• AVAILABLE DATA
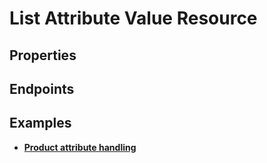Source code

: # List Attribute Value Resource

## Properties

<ResourceProperties :resource="'list_attribute_value'" :lang="'en'"/>

<ResourceScopes :resource="'list_attribute_value'"/>

## Endpoints

[//]: <> (GET ENDPOINT)
<ResourceEndpoint :resource="'list_attribute_value'" :endpoint="'get'" :lang="'en'">

<template v-slot:responseJSON>

<<< @/docs/fixtures/api/list_attribute_value/response/json/get_id.json

</template>

<template v-slot:responseXML>

<<< @/docs/fixtures/api/list_attribute_value/response/xml/get_id.xml

</template>

</ResourceEndpoint>

[//]: <> (GETCOLLECTION ENDPOINT)
<ResourceEndpoint :resource="'list_attribute_value'" :endpoint="'getCollection'" :lang="'en'">

<template v-slot:responseJSON>

<<< @/docs/fixtures/api/list_attribute_value/response/json/get_page.json

</template>

<template v-slot:responseXML>

<<< @/docs/fixtures/api/list_attribute_value/response/xml/get_page.xml

</template>

</ResourceEndpoint>

[//]: <> (POST ENDPOINT)
<ResourceEndpoint :resource="'list_attribute_value'" :endpoint="'post'" :lang="'en'">

<template v-slot:request>

<<< @/docs/fixtures/api/list_attribute_value/request/post.json

</template>

<template v-slot:responseJSON>

<<< @/docs/fixtures/api/list_attribute_value/response/json/get_id.json

</template>

<template v-slot:responseXML>

<<< @/docs/fixtures/api/list_attribute_value/response/xml/get_id.xml

</template>

</ResourceEndpoint>

[//]: <> (PUT ENDPOINT)
<ResourceEndpoint :resource="'list_attribute_value'" :endpoint="'put'" :lang="'en'">

<template v-slot:request>

<<< @/docs/fixtures/api/list_attribute_value/request/put.json

</template>

<template v-slot:responseJSON>

<<< @/docs/fixtures/api/list_attribute_value/response/json/get_id.json

</template>

<template v-slot:responseXML>

<<< @/docs/fixtures/api/list_attribute_value/response/xml/get_id.xml

</template>

</ResourceEndpoint>

[//]: <> (DELETE ENDPOINT)
<ResourceEndpoint :resource="'list_attribute_value'" :endpoint="'delete'" :lang="'en'"/>

## Examples
- [**Product attribute handling**](../development/api-examples/08_product_attribute_handling.md)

• TASK BRIEF
No picture belongs in the copy; return the rest of the listing exactly.

• ANSWER BOX
Source code

: # List Attribute Value Resource

## Properties

<ResourceProperties :resource="'list_attribute_value'" :lang="'en'"/>

<ResourceScopes :resource="'list_attribute_value'"/>

## Endpoints

[//]: <> (GET ENDPOINT)
<ResourceEndpoint :resource="'list_attribute_value'" :endpoint="'get'" :lang="'en'">

<template v-slot:responseJSON>

<<< @/docs/fixtures/api/list_attribute_value/response/json/get_id.json

</template>

<template v-slot:responseXML>

<<< @/docs/fixtures/api/list_attribute_value/response/xml/get_id.xml

</template>

</ResourceEndpoint>

[//]: <> (GETCOLLECTION ENDPOINT)
<ResourceEndpoint :resource="'list_attribute_value'" :endpoint="'getCollection'" :lang="'en'">

<template v-slot:responseJSON>

<<< @/docs/fixtures/api/list_attribute_value/response/json/get_page.json

</template>

<template v-slot:responseXML>

<<< @/docs/fixtures/api/list_attribute_value/response/xml/get_page.xml

</template>

</ResourceEndpoint>

[//]: <> (POST ENDPOINT)
<ResourceEndpoint :resource="'list_attribute_value'" :endpoint="'post'" :lang="'en'">

<template v-slot:request>

<<< @/docs/fixtures/api/list_attribute_value/request/post.json

</template>

<template v-slot:responseJSON>

<<< @/docs/fixtures/api/list_attribute_value/response/json/get_id.json

</template>

<template v-slot:responseXML>

<<< @/docs/fixtures/api/list_attribute_value/response/xml/get_id.xml

</template>

</ResourceEndpoint>

[//]: <> (PUT ENDPOINT)
<ResourceEndpoint :resource="'list_attribute_value'" :endpoint="'put'" :lang="'en'">

<template v-slot:request>

<<< @/docs/fixtures/api/list_attribute_value/request/put.json

</template>

<template v-slot:responseJSON>

<<< @/docs/fixtures/api/list_attribute_value/response/json/get_id.json

</template>

<template v-slot:responseXML>

<<< @/docs/fixtures/api/list_attribute_value/response/xml/get_id.xml

</template>

</ResourceEndpoint>

[//]: <> (DELETE ENDPOINT)
<ResourceEndpoint :resource="'list_attribute_value'" :endpoint="'delete'" :lang="'en'"/>

## Examples
- [**Product attribute handling**](../development/api-examples/08_product_attribute_handling.md)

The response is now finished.